Exercise:
Please show all lines of the records that include "your".
______
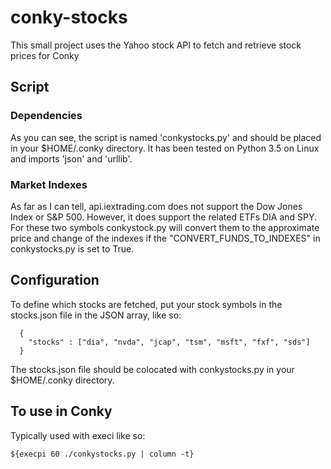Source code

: # conky-stocks

This small project uses the Yahoo stock API to fetch and retrieve stock prices for Conky

## Script

### Dependencies

As you can see, the script is named 'conkystocks.py' and should be placed in your $HOME/.conky directory.  It has been tested on Python 3.5 on Linux and
imports 'json' and 'urllib'.

### Market Indexes

As far as I can tell, api.iextrading.com does not support the Dow Jones Index or S&P 500.  However, it does support the related ETFs DIA and SPY.
For these two symbols conkystock.py will convert them to the approximate price and change of the indexes if the "CONVERT_FUNDS_TO_INDEXES" in
conkystocks.py is set to True.

## Configuration

To define which stocks are fetched, put your stock symbols in the stocks.json file in the JSON array, like so:

```
  {
    "stocks" : ["dia", "nvda", "jcap", "tsm", "msft", "fxf", "sds"]
  }
```

The stocks.json file should be colocated with conkystocks.py in your $HOME/.conky directory.

## To use in Conky

Typically used with execi like so:

```
${execpi 60 ./conkystocks.py | column -t}
```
______
Exercise solution:
As you can see, the script is named 'conkystocks.py' and should be placed in your $HOME/.conky directory.  It has been tested on Python 3.5 on Linux and
To define which stocks are fetched, put your stock symbols in the stocks.json file in the JSON array, like so:
The stocks.json file should be colocated with conkystocks.py in your $HOME/.conky directory.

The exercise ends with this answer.